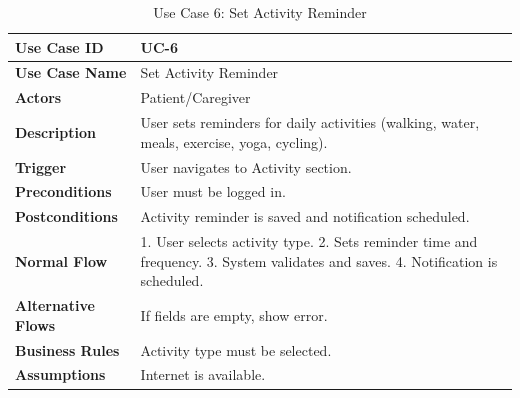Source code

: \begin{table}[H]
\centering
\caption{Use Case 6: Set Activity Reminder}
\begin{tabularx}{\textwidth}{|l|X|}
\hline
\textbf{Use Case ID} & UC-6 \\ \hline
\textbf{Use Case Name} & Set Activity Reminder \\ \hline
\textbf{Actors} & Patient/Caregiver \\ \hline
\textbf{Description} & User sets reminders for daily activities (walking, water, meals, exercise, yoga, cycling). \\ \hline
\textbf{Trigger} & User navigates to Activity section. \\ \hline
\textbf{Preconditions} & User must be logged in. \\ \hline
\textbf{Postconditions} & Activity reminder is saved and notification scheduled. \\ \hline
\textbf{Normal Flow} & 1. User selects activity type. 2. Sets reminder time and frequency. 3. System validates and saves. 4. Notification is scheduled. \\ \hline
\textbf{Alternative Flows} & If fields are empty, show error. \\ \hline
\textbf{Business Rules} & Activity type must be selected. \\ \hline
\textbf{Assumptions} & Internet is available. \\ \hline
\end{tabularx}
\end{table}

==

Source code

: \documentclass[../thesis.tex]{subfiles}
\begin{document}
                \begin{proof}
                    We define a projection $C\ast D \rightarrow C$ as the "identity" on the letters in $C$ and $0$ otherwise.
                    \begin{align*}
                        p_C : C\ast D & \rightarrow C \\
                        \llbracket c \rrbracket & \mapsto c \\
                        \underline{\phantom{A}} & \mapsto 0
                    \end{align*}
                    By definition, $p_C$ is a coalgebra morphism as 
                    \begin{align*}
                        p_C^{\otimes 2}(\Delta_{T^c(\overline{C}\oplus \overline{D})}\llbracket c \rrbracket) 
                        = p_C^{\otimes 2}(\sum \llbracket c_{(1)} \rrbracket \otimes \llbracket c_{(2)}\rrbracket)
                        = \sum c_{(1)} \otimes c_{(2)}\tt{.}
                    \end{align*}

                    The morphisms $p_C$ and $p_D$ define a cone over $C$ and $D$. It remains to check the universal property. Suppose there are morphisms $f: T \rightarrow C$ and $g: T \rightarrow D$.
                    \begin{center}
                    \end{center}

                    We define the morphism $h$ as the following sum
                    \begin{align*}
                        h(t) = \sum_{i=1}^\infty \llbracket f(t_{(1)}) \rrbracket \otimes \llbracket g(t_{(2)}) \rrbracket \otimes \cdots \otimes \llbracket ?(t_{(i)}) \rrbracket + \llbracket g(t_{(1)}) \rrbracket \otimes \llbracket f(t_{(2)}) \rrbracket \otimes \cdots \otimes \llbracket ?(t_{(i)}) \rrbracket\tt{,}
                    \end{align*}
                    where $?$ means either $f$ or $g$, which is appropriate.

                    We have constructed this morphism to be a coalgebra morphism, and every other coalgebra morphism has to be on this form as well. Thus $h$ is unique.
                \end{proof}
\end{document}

▶ [WHAT THE TASK ASKS]:
Gather from the entries above all lines that include the string "llbracket".

▶ [ANSWER BOX]:
                        \llbracket c \rrbracket & \mapsto c \\
                        p_C^{\otimes 2}(\Delta_{T^c(\overline{C}\oplus \overline{D})}\llbracket c \rrbracket) 
                        = p_C^{\otimes 2}(\sum \llbracket c_{(1)} \rrbracket \otimes \llbracket c_{(2)}\rrbracket)
                        h(t) = \sum_{i=1}^\infty \llbracket f(t_{(1)}) \rrbracket \otimes \llbracket g(t_{(2)}) \rrbracket \otimes \cdots \otimes \llbracket ?(t_{(i)}) \rrbracket + \llbracket g(t_{(1)}) \rrbracket \otimes \llbracket f(t_{(2)}) \rrbracket \otimes \cdots \otimes \llbracket ?(t_{(i)}) \rrbracket\tt{,}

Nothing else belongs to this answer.